Charlotte.- El fin de semana del Día del Trabajo fue uno de los más violentos en la historia de la ciudad.

Cinco personas fueron asesinadas, entre los que estuvo el niño Kevin Antonio Calderón-Rodas, de 7 años de edad. Y al menos, otras siete personas resultaron heridas por armas de fuego.
El domingo 6 de septiembre, el jefe adjunto del Departamento de Policía de Charlotte-Mecklenburg (CMPD), Jeff Estes, contó que incluso rifles de asalto de alta potencia fueron utilizados en los tiroteos.

Como pandillas
Dos días después, el jefe del CMPD, Kerr Putney, sorprendió a la ciudad diciendo que los incidentes fueron actos al estilo de pandilleros y dejó entrever que las balaceras estuvieron interconectadas.

Aunque el CMPD no ha hecho ningún anuncio oficial sobre los avances de la investigación acerca de los tiroteos, fuentes consultadas por Qué Pasa-Mi Gente dijeron que al menos cuatro de los asesinatos tuvieron origen en un incidente entre dos grupos en el Noroeste de Charlotte.

Los dos primeros
Antes de las 5 de la mañana, del sábado 5 de septiembre, una discusión cercana a un inmueble conocido por los vecinos de la calle North Hoskins Road, como un club de motociclistas, concluyó con la muerte de dos individuos.

Los afroamericanos: Dominique Wheeler  y James Taylor habrían fallecido por el altercado.

Wheeler pereció en el lugar del tiroteo, y Taylor se movilizó hasta el Hospital Presbiteriano Novant Health, del Uptown de Charlotte, pero murió en el centro médico.

Una tercera persona resultó herida en la disputa.

Tercera víctima fatal
Pasada la media noche del sábado, Laquanta Young, una amiga de Wheeler fue ultimada, cuando se hallaba en el porche de su casa, en el Suroeste de Charlotte.

La mujer falleció por disparos hechos desde un vehículo en movimiento sobre la calle Echodale Drive.

Otro habitante de la vivienda fue herido con arma de fuego.

El niño
Previamente, en el mismo vecindario donde residía Young, cerca de las 9 de la noche del 5 de septiembre, se registró el tiroteo en el que mataron al niño Calderón Rodas.

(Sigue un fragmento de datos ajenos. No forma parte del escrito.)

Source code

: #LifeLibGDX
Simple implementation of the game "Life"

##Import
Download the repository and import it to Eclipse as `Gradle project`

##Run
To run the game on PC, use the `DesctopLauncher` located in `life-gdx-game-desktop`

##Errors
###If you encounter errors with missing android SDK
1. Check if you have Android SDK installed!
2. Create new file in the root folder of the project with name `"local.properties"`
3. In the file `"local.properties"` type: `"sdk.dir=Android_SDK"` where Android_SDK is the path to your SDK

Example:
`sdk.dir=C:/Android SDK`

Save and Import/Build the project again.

El menor participaba en una fiesta infantil con motivo del cumpleaños de su prima Abigail Gámez, de 2 años, cuando tras la ruptura de la piñata, se desató una lluvia de tiros hacia el patio delantero de la vivienda ubicada en la calle Fieldvale Place, donde alrededor de 12 niños, levantaban los dulces del suelo.

En el incidente, hubo al menos otras cuatro personas que recibieron impactos de bala.

Víctimas colaterales
De acuerdo con las fuentes consultadas con Qué Pasa-Mi Gente, la investigación indica que los hispanos víctimas del ataque, originarios de Honduras y México, fueron objeto de una acción de error de identidad y estaban en el lugar equivocado.

Hasta ahora, las pesquisas señalarían que los atacantes emprendieron por error la balacera contra un grupo de seres humanos que no tenía nada que ver con la disputa iniciada en la calle North Hoskins Road.

La fatalidad se habría dado en medio de acciones de venganza entre dos grupos rivales y los anfitriones de la fiesta infantil se habían mudado a la vivienda hacía pocos días.

Según los familiares del niño Calderón Rodas, los atacantes fueron tres individuos, que por el sonido de los disparos usaron varias armas.

“No somos pandilleros”
Los parientes del menor han sido enfáticos en afirmar que no tienen nada que ver con pandillas y desconocen las razones de la agresión.

El CMPD no ha anunciado ningún arresto por los asesinatos,  pero las fuentes dijeron a Qué Pasa-Mi Gente, que los detectives llevaron a la sede policial a un individuo para interrogarlo, que estaría vinculado a la reyerta.

Recompensa
La policía de Charlotte ha ofrecido una recompensa de 10 mil dólares para quienes provean información sobre las balaceras.
El número a llamar es el (704) 432-8477.

¿QUÉ ES UNA PANDILLA?
Según las leyes de Carolina del Norte, una pandilla puede estar compuesta por tres individuos que se dedican a actividades criminales propias de pandilleros.

Un especialista acerca de las pandillas de Charlotte afirmó que en la ciudad existen las pandillas “hibridas”, que no están ligadas a grupos como los bloods o los crips, y que tienen su asiento en vecindarios.

“La identidad de estos grupos tiene que ver con las comunidades donde operan o el ascendiente de familiares que fueron pandilleros”.